Every so often a case comes along that splits the Ninth Circuit U.S. Court of Appeals almost perfectly along ideological lines. Such a case came today, as arguably the court's seven most conservative judges clamored to rehear a notable workplace privacy case to no avail.
Judges Sandra Ikuta, Diarmuid O'Scannlain, Andrew Kleinfeld, Richard Tallman, Consuelo Callahan, Carlos Bea and N. Randy Smith dissented from the denial of en banc review (.pdf) in Quon v. Arch Wireless, in which a Southern California police department snooped through a SWAT team officer's text messages.
Pointed remarks, after the jump.
A three-judge panel led by Clinton appointee Kim McLane Wardlaw had ruled in June that the Ontario Police Department violated Officer Jeff Quon's Fourth Amendment rights. The OPD had a written policy allowing it to review employee e-mail messages, but the local commander had told officers they wouldn't review text messages so long as officers reimbursed the department for excessive use charges. Eventually the commander, Lt. Steve Duke, grew tired of acting as bill collector, and the next thing you know internal affairs was poring over raunchy messages between Kuon, his wife and other members of the force.
In Tuesday's dissent, Ikuta charged Wardlaw and her panel colleagues with "hobbl[ing] government employers from managing their workforces" and flouting U.S. Supreme Court precedent. In particular, Ikuta wrote that SWAT team members could not reasonably expect that communications occurring during "highly charged, highly visible situations" would not be subject to review by an investigating board, during litigation arising from a SWAT team incident, or news media outlets.

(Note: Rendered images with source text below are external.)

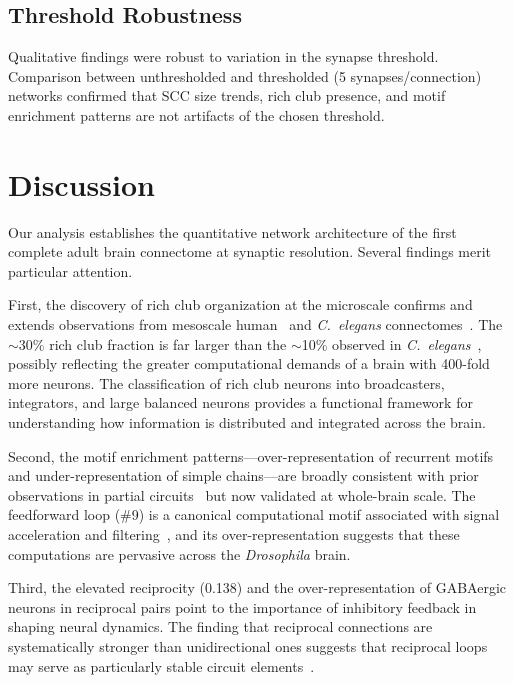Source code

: \documentclass[11pt]{article}
\begin{document}
\subsection{Threshold Robustness}

Qualitative findings were robust to variation in the synapse threshold.  Comparison between unthresholded and thresholded (5 synapses/connection) networks confirmed that SCC size trends, rich club presence, and motif enrichment patterns are not artifacts of the chosen threshold.

\section{Discussion}

Our analysis establishes the quantitative network architecture of the first complete adult brain connectome at synaptic resolution.  Several findings merit particular attention.

First, the discovery of rich club organization at the microscale confirms and extends observations from mesoscale human~\citep{vandenHeuvel2011rich} and \emph{C.\ elegans} connectomes~\citep{towlson2013rich}.  The $\sim$30\% rich club fraction is far larger than the $\sim$10\% observed in \emph{C.\ elegans}~\citep{towlson2013rich}, possibly reflecting the greater computational demands of a brain with 400-fold more neurons.  The classification of rich club neurons into broadcasters, integrators, and large balanced neurons provides a functional framework for understanding how information is distributed and integrated across the brain.

Second, the motif enrichment patterns---over-representation of recurrent motifs and under-representation of simple chains---are broadly consistent with prior observations in partial circuits~\citep{milo2002network,sporns2004motifs} but now validated at whole-brain scale.  The feedforward loop (\#9) is a canonical computational motif associated with signal acceleration and filtering~\citep{alon2007network}, and its over-representation suggests that these computations are pervasive across the \emph{Drosophila} brain.

Third, the elevated reciprocity (0.138) and the over-representation of GABAergic neurons in reciprocal pairs point to the importance of inhibitory feedback in shaping neural dynamics.  The finding that reciprocal connections are systematically stronger than unidirectional ones suggests that reciprocal loops may serve as particularly stable circuit elements~\citep{rubinov2010complex}.
\end{document}
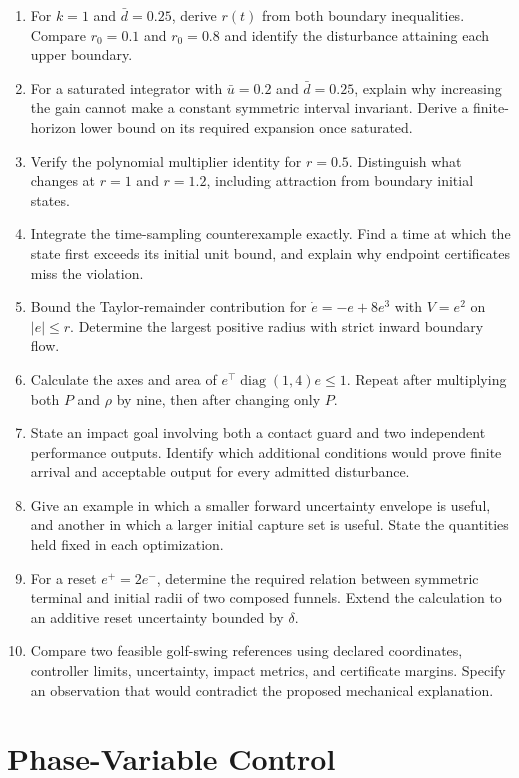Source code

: \documentclass[12pt, openany]{book}
\theoremstyle{plain}
\begin{document}
\begin{enumerate}[itemsep=0.25em,parsep=0pt]
\item For $k=1$ and $\bar d=0.25$, derive $r(t)$ from both boundary inequalities. Compare $r_0=0.1$ and $r_0=0.8$ and identify the disturbance attaining each upper boundary.
\item For a saturated integrator with $\bar u=0.2$ and $\bar d=0.25$, explain why increasing the gain cannot make a constant symmetric interval invariant. Derive a finite-horizon lower bound on its required expansion once saturated.
\item Verify the polynomial multiplier identity for $r=0.5$. Distinguish what changes at $r=1$ and $r=1.2$, including attraction from boundary initial states.
\item Integrate the time-sampling counterexample exactly. Find a time at which the state first exceeds its initial unit bound, and explain why endpoint certificates miss the violation.
\item Bound the Taylor-remainder contribution for $\dot e=-e+8e^3$ with $V=e^2$ on $|e|\leq r$. Determine the largest positive radius with strict inward boundary flow.
\item Calculate the axes and area of $e^\top\operatorname{diag}(1,4)e\leq1$. Repeat after multiplying both $P$ and $\rho$ by nine, then after changing only $P$.
\item State an impact goal involving both a contact guard and two independent performance outputs. Identify which additional conditions would prove finite arrival and acceptable output for every admitted disturbance.
\item Give an example in which a smaller forward uncertainty envelope is useful, and another in which a larger initial capture set is useful. State the quantities held fixed in each optimization.
\item For a reset $e^+=2e^-$, determine the required relation between symmetric terminal and initial radii of two composed funnels. Extend the calculation to an additive reset uncertainty bounded by $\delta$.
\item Compare two feasible golf-swing references using declared coordinates, controller limits, uncertainty, impact metrics, and certificate margins. Specify an observation that would contradict the proposed mechanical explanation.
\end{enumerate}

\chapter{Phase-Variable Control}
\label{ch:phase_variable_control}
\end{document}

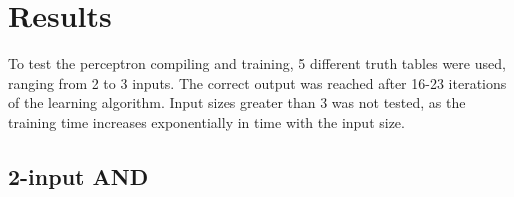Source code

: 
\section{Results}
To test the perceptron compiling and training, 5 different truth tables were used, ranging from 2 to 3 inputs. The correct output was reached after 16-23 iterations of the learning algorithm. Input sizes greater than 3 was not tested, as the training time increases exponentially in time with the input size.

\subsection{2-input AND}

\begin{figure}[H]
  \begin{subfigure}[t]{.49\columnwidth}


\end{subfigure}
\end{figure}
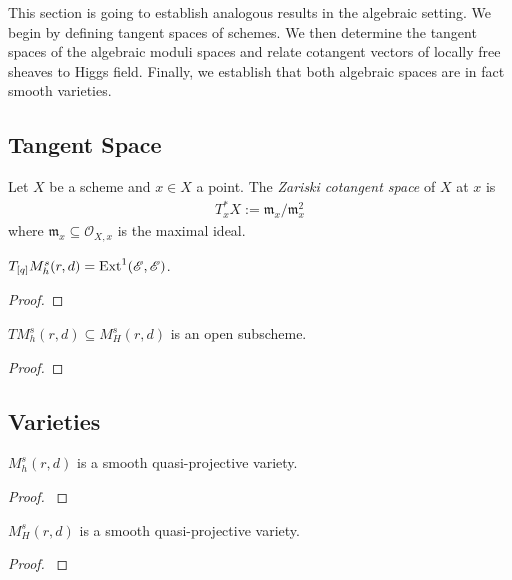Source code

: \documentclass[12pt]{ociamthesis}  %
\begin{document}
This section is going to establish analogous results in the algebraic
setting. We begin by defining tangent spaces of schemes. We then
determine the tangent spaces of the algebraic moduli spaces and
relate cotangent vectors of locally free sheaves to Higgs field. Finally,
we establish that both algebraic spaces are in fact smooth varieties.

\subsection{Tangent Space}

\begin{definition}
  Let $X$ be a scheme and $x\in X$ a point. The \emph{Zariski cotangent
    space} of $X$ at $x$ is
  \begin{align*}
    T_x^* X := \mathfrak m_x /\mathfrak m_x^2
  \end{align*}
  where $\mathfrak m_x\subseteq\mathscr O_{X,x}$ is the maximal ideal.
\end{definition}

\begin{theorem}
  $T_{[q]} M^s_h(r,d) = \operatorname{Ext}^1(\mathscr E,\mathscr E)$.
  \begin{proof}
    \missingproof
  \end{proof}
\end{theorem}



\begin{corollary}\label{thm:cotangent_is_open}
  $TM^s_h(r,d)\subseteq M^s_H(r,d)$ is an open subscheme.
  \begin{proof}
    \missingproof
  \end{proof}
\end{corollary}

\subsection{Varieties}

\begin{theorem}
  $M^s_h(r,d)$ is a smooth quasi-projective variety.
  \begin{proof}
    \cite[Proposition 8.65]{hoskins2016}
    \missingproof
  \end{proof}
\end{theorem}

\begin{theorem}
  $M^s_H(r,d)$ is a smooth quasi-projective variety.
  \begin{proof}
    \cite[Proposition 7.4]{nitsure1991}
    \missingproof
  \end{proof}
\end{theorem}
\end{document}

In a separate order Tuesday (.pdf), Wardlaw fired back, saying, "No poet ever interpreted nature as freely as Judge Ikuta interprets the record on this appeal." It sounds like debate within the Ninth Circuit was pointed, as Wardlaw allowed herself a gloat: "That our opinion follows Supreme Court precedent and accords with our sister circuits is obviously why this appeal failed to win the support of a majority of our active judges for rehearing en banc."